Here’s how I see this working. Apologies for spelling this out at some length.
WIthin OGRDB we will hold the data as set out on slide 1. In other words there will be a table for each of the 5 record types on slide 2, and the data will be normalised. In particular, per Christian’s point, the source records will be in separate tables to the gene descriptions, which means we only hold one reference to a source item, even if it is referred to from several gene descriptions (for example as a possible paralog).
People will generally engage with the data by downloading files from OGRDB. If they want to make changes to the data they will modify the files and upload them. Consider, for example, a curator working on a gene description. It seems sensible to provide them with a gene description file which contains the gene description record itself, plus the source records that it refers to. It will be much easier for people to work with that, than to give them a list of every source record in the system, and expect them to cross reference between that list and the gene description.
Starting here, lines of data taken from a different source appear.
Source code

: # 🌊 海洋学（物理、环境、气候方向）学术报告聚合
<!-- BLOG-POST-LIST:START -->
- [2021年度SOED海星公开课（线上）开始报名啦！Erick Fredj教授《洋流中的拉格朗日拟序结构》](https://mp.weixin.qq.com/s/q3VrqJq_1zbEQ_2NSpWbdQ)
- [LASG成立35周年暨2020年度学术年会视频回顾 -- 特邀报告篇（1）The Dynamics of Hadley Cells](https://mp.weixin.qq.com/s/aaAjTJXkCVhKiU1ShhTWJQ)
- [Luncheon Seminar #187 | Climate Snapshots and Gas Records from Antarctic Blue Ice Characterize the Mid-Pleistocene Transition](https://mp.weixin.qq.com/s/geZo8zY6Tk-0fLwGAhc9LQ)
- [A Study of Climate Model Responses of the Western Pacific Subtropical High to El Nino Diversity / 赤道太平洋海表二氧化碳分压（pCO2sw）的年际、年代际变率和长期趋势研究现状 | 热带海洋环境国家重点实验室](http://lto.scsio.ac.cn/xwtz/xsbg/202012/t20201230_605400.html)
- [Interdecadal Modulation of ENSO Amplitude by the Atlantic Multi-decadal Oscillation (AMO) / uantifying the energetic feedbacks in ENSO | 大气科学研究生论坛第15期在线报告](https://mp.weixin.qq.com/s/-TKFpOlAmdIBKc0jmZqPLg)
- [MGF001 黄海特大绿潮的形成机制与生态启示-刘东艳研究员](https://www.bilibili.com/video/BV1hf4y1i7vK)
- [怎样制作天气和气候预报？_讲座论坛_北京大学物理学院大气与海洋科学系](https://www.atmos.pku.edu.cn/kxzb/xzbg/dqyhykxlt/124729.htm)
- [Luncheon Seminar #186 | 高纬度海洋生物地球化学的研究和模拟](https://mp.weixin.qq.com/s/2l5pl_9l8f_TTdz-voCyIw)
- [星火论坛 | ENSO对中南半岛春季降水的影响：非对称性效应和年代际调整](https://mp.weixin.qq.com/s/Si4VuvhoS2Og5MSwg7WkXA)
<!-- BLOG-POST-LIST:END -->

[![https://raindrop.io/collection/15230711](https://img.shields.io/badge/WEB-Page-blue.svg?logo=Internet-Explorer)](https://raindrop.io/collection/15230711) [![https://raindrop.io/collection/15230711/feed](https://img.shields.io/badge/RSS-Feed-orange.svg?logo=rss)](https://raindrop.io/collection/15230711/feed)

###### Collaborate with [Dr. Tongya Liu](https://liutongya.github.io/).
How would this work for edit and upload? Subject to the checking and review discussed earlier on this thread, people would be able to make changes to that gene description file and push it back to OGRDB. OGRDB would reflect those changes in the underlying tables. Suppose, for example, that they change the confidence rating associated with a source. OGRDB will modify the rating in the source record table, and at that point, any gene description referencing that source will ‘see’ the updated rating, because all references to the source are linked through that sinlge record. The data, as held by OGRDB, is always held in normal form. The point I was trying to make with the note on the last slide was that you might not realise that, if you look at the file formats. It’s an issue I haven’t addressed sufficiently clearly in the past - this exercise started off as an attempt to define a file format for parsers, and morphed into something that was much more focussed on underlying data structure.
I hope this is clear now, and if it would help the explanation to modify the slides please let me know.
By the way I am wondering whether I should create a more formal entity-relationship diagram to go alongslide the diagram in slide 1. If people would like to see that, please let me know and I will put it on the list.